(DATA LISTING begins)
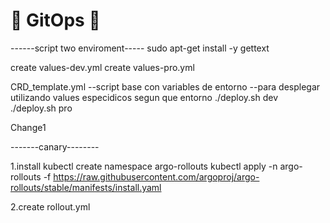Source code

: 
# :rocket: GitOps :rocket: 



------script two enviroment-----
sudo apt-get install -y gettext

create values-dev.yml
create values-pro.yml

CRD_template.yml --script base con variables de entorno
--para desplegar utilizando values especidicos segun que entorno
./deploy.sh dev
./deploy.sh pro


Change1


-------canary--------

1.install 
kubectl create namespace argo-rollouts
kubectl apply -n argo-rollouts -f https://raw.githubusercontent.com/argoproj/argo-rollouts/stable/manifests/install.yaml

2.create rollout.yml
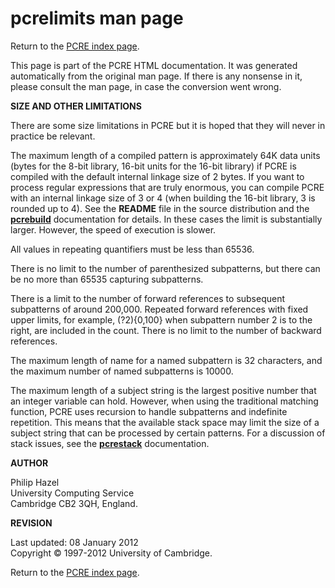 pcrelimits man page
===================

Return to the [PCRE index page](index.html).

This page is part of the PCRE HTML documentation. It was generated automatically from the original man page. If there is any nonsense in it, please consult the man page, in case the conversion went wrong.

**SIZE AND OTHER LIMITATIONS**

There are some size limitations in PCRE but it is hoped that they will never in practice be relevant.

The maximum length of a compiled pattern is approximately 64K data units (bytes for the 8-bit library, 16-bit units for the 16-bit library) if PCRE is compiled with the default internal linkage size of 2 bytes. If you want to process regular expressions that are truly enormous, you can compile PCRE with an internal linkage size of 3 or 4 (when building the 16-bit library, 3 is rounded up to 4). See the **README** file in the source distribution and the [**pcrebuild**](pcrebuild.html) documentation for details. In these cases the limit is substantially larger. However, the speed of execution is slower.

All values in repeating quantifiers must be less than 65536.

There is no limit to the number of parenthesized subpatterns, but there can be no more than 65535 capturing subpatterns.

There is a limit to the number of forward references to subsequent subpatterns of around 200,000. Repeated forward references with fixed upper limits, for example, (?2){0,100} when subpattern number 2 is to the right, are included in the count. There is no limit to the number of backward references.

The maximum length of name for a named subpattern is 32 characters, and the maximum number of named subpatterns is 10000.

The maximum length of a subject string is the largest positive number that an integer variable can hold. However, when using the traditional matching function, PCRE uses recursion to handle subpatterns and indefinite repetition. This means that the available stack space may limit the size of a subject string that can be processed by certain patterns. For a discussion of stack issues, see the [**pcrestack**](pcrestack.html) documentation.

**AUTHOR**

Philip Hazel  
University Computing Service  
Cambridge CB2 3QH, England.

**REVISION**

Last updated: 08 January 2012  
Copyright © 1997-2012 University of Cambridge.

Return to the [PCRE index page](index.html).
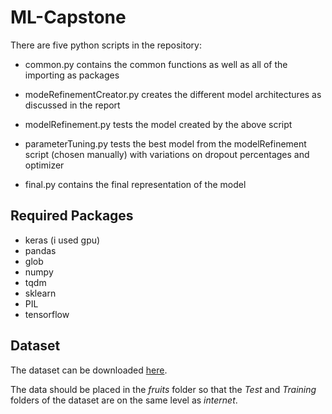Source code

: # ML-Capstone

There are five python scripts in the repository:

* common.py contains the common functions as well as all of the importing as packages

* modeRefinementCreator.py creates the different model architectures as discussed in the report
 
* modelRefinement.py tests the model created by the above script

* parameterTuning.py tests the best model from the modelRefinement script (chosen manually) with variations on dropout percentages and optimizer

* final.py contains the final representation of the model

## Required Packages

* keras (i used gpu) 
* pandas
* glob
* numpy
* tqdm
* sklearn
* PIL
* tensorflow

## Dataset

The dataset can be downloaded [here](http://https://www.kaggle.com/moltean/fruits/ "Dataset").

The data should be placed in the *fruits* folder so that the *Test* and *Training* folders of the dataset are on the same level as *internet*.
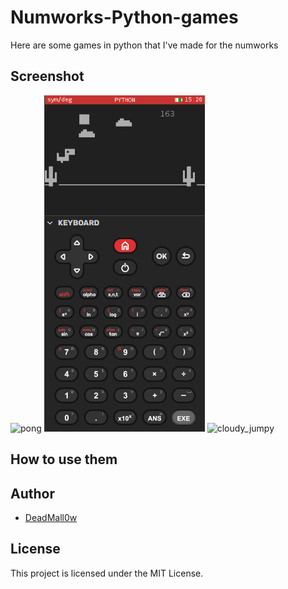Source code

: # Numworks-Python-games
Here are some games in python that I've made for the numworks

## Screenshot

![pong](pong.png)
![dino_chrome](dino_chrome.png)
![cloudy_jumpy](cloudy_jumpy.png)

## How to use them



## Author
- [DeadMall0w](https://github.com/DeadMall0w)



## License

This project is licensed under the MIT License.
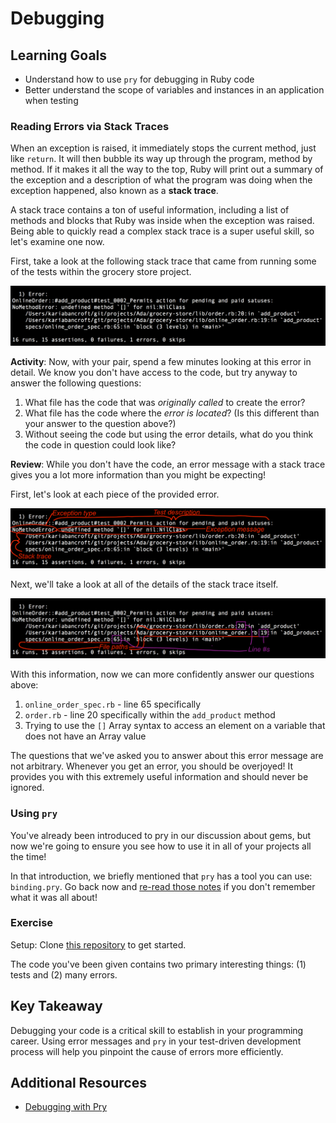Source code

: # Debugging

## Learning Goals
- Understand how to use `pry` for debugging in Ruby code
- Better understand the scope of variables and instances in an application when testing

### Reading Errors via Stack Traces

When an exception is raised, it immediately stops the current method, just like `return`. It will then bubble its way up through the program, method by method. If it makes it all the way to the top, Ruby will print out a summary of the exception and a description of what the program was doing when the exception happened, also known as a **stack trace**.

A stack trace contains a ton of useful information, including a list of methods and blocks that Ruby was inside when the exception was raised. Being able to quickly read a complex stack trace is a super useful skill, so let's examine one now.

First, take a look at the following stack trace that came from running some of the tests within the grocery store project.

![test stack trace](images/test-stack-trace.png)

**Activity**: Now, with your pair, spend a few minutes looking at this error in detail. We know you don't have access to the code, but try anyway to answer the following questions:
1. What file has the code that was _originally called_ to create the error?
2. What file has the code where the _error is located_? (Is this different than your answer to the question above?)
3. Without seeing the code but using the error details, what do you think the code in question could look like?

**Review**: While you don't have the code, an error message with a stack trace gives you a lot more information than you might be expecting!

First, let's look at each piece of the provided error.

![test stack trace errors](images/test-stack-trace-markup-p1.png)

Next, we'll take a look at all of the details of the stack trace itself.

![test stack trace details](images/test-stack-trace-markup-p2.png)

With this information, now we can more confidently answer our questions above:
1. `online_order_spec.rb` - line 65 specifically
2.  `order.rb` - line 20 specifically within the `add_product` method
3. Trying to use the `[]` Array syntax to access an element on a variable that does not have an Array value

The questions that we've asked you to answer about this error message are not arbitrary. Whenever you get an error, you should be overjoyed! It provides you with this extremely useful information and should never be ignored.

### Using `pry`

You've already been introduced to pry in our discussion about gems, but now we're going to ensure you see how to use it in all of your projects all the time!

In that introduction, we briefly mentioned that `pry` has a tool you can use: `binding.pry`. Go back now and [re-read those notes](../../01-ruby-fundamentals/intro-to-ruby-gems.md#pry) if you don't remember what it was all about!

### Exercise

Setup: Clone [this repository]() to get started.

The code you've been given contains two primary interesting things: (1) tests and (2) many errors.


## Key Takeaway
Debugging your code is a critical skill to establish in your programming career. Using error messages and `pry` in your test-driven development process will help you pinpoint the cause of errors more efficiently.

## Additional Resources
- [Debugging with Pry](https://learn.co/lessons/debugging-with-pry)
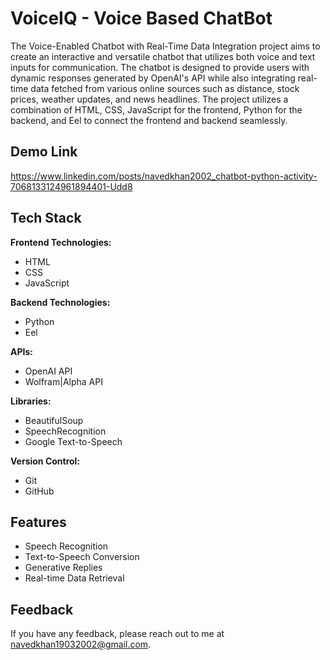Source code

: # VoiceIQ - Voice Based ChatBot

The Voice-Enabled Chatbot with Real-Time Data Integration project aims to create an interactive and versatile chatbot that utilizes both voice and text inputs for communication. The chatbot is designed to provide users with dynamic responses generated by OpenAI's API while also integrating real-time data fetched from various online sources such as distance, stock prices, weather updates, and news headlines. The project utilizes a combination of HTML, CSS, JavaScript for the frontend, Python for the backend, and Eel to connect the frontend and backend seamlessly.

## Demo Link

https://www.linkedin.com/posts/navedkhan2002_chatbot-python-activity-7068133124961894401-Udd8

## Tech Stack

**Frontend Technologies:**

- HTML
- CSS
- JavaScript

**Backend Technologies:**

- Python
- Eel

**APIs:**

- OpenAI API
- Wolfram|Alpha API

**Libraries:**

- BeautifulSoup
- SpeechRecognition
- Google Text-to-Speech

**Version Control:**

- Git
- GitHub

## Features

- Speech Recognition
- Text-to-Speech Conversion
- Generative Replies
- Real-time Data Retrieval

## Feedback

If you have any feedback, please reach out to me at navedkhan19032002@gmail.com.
(DATA LISTING ends)
(DATA LISTING begins)
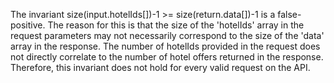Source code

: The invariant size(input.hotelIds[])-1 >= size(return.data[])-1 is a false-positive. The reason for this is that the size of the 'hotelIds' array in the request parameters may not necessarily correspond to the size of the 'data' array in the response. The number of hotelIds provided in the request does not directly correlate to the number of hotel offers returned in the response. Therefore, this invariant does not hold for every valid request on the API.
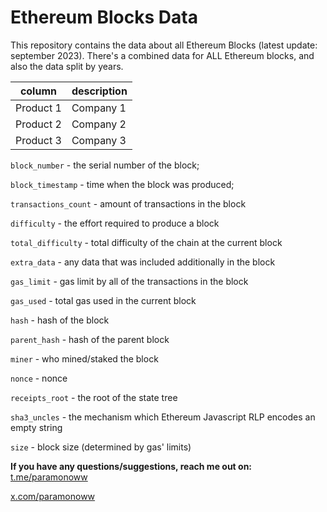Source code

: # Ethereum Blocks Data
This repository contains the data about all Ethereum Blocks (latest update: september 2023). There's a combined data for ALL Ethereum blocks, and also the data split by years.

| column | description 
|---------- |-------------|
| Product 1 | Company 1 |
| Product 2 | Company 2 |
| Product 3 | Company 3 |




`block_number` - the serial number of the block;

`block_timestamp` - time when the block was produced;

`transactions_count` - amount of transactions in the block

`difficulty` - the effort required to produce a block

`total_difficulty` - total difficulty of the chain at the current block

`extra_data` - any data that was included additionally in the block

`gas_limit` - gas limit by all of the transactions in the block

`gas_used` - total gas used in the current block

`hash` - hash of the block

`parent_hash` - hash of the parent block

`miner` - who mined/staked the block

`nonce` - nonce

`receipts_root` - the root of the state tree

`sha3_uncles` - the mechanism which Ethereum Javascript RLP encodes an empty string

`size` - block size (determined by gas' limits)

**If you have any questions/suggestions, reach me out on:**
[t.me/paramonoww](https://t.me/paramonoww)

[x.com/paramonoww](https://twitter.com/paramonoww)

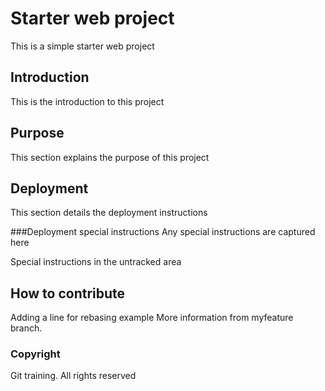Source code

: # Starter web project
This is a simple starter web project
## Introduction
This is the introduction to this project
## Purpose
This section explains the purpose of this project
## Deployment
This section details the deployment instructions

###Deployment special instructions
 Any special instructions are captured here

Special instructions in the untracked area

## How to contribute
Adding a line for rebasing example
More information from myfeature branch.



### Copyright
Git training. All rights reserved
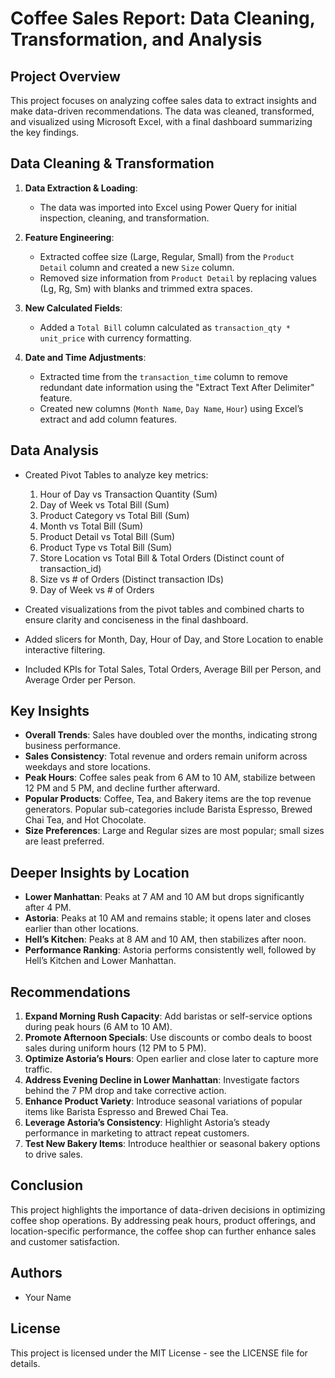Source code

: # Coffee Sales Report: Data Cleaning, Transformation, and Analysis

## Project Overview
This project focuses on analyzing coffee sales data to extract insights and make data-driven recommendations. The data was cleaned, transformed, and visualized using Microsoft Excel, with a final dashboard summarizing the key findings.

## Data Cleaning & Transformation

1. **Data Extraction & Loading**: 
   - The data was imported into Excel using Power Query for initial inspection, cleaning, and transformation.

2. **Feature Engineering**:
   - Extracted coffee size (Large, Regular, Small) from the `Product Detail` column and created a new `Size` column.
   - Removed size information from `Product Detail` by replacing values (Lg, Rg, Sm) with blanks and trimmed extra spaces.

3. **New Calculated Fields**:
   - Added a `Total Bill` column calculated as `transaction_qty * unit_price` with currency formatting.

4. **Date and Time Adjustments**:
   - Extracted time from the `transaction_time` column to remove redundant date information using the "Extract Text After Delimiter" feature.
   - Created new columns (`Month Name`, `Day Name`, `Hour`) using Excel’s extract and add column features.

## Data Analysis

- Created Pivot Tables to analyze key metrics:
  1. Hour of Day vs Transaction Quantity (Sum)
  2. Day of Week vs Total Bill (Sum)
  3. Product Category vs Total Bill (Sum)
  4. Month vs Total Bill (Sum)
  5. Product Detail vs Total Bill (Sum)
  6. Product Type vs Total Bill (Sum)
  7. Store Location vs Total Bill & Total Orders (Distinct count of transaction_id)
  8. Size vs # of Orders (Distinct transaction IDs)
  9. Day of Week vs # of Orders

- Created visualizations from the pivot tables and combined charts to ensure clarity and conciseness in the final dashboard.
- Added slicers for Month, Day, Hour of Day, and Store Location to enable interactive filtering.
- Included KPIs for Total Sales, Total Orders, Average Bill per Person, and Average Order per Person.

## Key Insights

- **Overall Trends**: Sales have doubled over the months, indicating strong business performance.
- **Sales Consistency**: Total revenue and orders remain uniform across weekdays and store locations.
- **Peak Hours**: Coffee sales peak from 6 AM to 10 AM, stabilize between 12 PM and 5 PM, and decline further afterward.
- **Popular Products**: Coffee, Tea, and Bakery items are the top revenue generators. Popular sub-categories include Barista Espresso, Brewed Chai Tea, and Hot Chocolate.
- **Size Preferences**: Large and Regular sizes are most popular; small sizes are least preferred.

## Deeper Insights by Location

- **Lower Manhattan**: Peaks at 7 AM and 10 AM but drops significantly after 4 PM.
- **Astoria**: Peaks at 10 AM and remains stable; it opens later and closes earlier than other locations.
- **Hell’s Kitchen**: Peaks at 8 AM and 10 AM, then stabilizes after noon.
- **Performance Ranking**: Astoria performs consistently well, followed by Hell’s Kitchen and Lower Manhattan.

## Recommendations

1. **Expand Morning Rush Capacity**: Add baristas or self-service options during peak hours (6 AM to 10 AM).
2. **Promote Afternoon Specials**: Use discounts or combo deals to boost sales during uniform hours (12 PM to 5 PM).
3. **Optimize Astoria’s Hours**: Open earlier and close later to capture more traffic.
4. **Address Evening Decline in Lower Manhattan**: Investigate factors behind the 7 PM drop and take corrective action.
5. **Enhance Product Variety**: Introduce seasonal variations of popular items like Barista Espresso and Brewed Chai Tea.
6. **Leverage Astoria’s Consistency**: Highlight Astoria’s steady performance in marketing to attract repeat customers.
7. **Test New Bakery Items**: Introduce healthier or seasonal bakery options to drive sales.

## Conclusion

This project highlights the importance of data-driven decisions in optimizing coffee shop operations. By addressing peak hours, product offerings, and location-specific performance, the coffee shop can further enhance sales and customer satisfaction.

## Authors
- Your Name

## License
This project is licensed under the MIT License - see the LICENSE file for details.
(DATA LISTING ends)
_TRY IT_
The required answer is the run of lines above, starting at the line with "- **Popular Products**: Coffee, Tea, and" and ending at the line with "- **Astoria**: Peaks", reproduced exactly with both ends.

_ANSWER TO THIS TASK_
- **Popular Products**: Coffee, Tea, and Bakery items are the top revenue generators. Popular sub-categories include Barista Espresso, Brewed Chai Tea, and Hot Chocolate.
- **Size Preferences**: Large and Regular sizes are most popular; small sizes are least preferred.

## Deeper Insights by Location

- **Lower Manhattan**: Peaks at 7 AM and 10 AM but drops significantly after 4 PM.
- **Astoria**: Peaks at 10 AM and remains stable; it opens later and closes earlier than other locations.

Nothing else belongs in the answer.